India Ria Amarteifio (born 17 September 2001) is an English actress. She began her career as a child actress on the West End. She appeared on the 2023 Variety list of 10 Brits to Watch and was named a Bright Young Thing by Tatler.

Early life
Amarteifio was born in Kingston upon Thames and grew up in Twickenham. She joined the Richmond Academy of Dance in 2012, through which she auditioned for and earned a scholarship to attend the Sylvia Young Theatre School.

Career
Amarteifio made her West End debut as young Nala in The Lion King at the Lyceum Theatre in 2011. She then appeared in Matilda the Musical at the Cambridge Theatre as Hortensia. Amarteifio was in the 2013 original cast of Charlie and the Chocolate Factory at the Theatre Royal, Drury Lane in the alternating role of Violet Beauregarde. That same year, she made her television debut in the BBC One film Gangsta Granny.

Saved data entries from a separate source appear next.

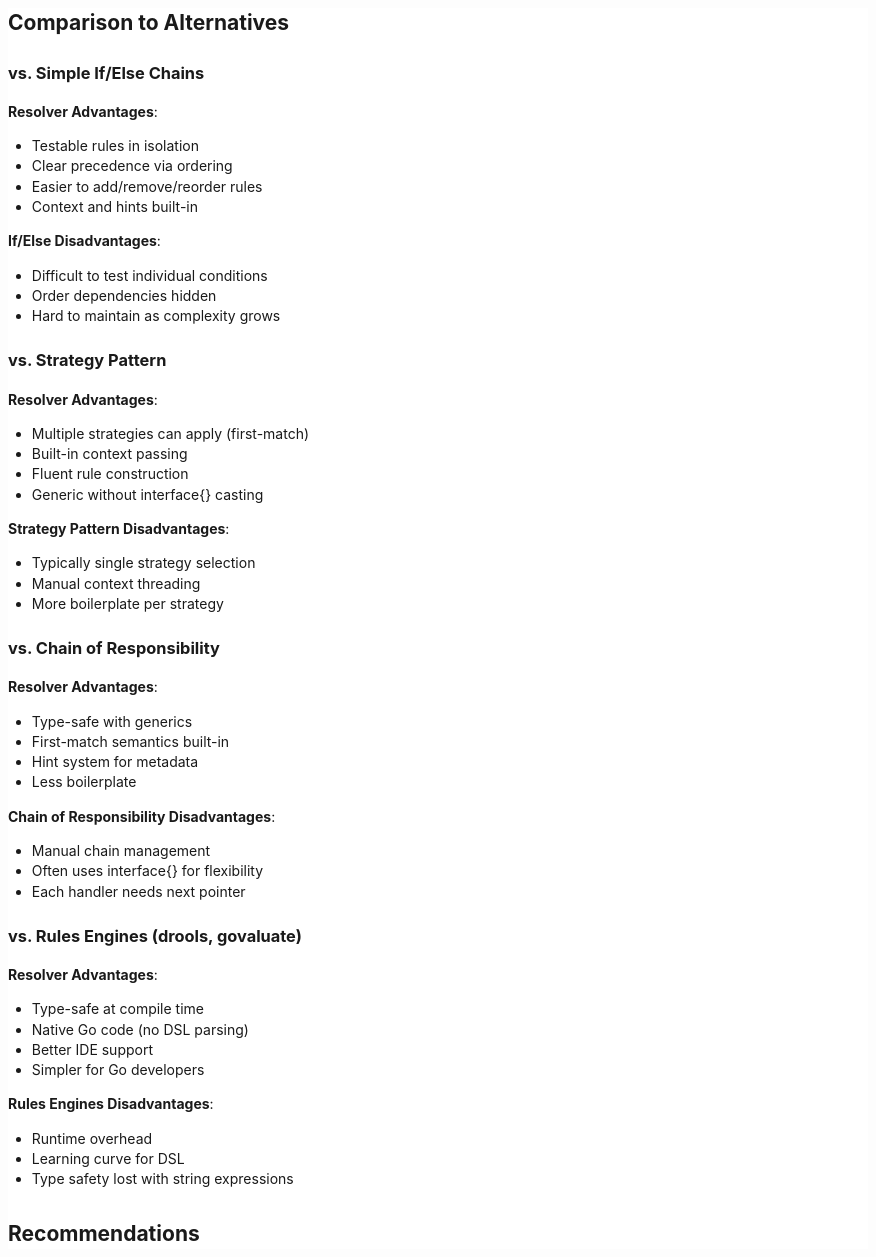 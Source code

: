 ## Comparison to Alternatives

### vs. Simple If/Else Chains
**Resolver Advantages**:
- Testable rules in isolation
- Clear precedence via ordering
- Easier to add/remove/reorder rules
- Context and hints built-in

**If/Else Disadvantages**:
- Difficult to test individual conditions
- Order dependencies hidden
- Hard to maintain as complexity grows

### vs. Strategy Pattern
**Resolver Advantages**:
- Multiple strategies can apply (first-match)
- Built-in context passing
- Fluent rule construction
- Generic without interface{} casting

**Strategy Pattern Disadvantages**:
- Typically single strategy selection
- Manual context threading
- More boilerplate per strategy

### vs. Chain of Responsibility
**Resolver Advantages**:
- Type-safe with generics
- First-match semantics built-in
- Hint system for metadata
- Less boilerplate

**Chain of Responsibility Disadvantages**:
- Manual chain management
- Often uses interface{} for flexibility
- Each handler needs next pointer

### vs. Rules Engines (drools, govaluate)
**Resolver Advantages**:
- Type-safe at compile time
- Native Go code (no DSL parsing)
- Better IDE support
- Simpler for Go developers

**Rules Engines Disadvantages**:
- Runtime overhead
- Learning curve for DSL
- Type safety lost with string expressions

## Recommendations
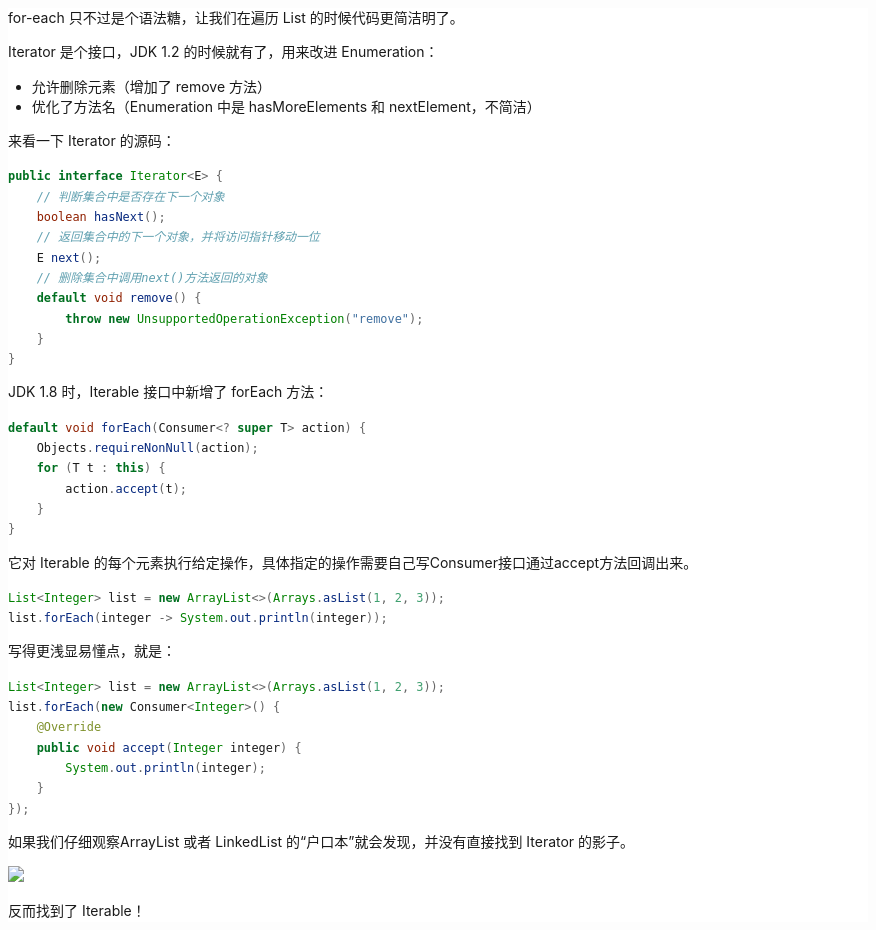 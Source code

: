 for-each 只不过是个语法糖，让我们在遍历 List 的时候代码更简洁明了。

Iterator 是个接口，JDK 1.2 的时候就有了，用来改进 Enumeration：

- 允许删除元素（增加了 remove 方法）
- 优化了方法名（Enumeration 中是 hasMoreElements 和 nextElement，不简洁）

来看一下 Iterator 的源码：

```java
public interface Iterator<E> {
    // 判断集合中是否存在下一个对象
    boolean hasNext();
    // 返回集合中的下一个对象，并将访问指针移动一位
    E next();
    // 删除集合中调用next()方法返回的对象
    default void remove() {
        throw new UnsupportedOperationException("remove");
    }
}
```

JDK 1.8 时，Iterable 接口中新增了 forEach 方法：

```java
default void forEach(Consumer<? super T> action) {
    Objects.requireNonNull(action);
    for (T t : this) {
        action.accept(t);
    }
}
```

它对 Iterable 的每个元素执行给定操作，具体指定的操作需要自己写Consumer接口通过accept方法回调出来。

```java
List<Integer> list = new ArrayList<>(Arrays.asList(1, 2, 3));
list.forEach(integer -> System.out.println(integer));
```

写得更浅显易懂点，就是：

```java
List<Integer> list = new ArrayList<>(Arrays.asList(1, 2, 3));
list.forEach(new Consumer<Integer>() {
    @Override
    public void accept(Integer integer) {
        System.out.println(integer);
    }
});
```

如果我们仔细观察ArrayList 或者 LinkedList 的“户口本”就会发现，并没有直接找到 Iterator 的影子。

![](http://cdn.tobebetterjavaer.com/tobebetterjavaer/images/collection/iterator-iterable-01.png)

反而找到了 Iterable！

In 2015, Amarteifio appeared in the miniseries The Interceptor and guest starred in the Doctor Who series 9 episode "The Magician's Apprentice", also on BBC One, and began starring in the Disney Channel series The Evermoor Chronicles (also known as just Evermoor in some countries) as Lacie Fairburn, a role she would play for both series. She went on to have recurring roles as Roz Huntley's (Thandiwe Newton) daughter Sophie in the fourth series of Line of Duty and Maya Roebuck in the third series of the Sky Atlantic and Canal+ crime drama The Tunnel.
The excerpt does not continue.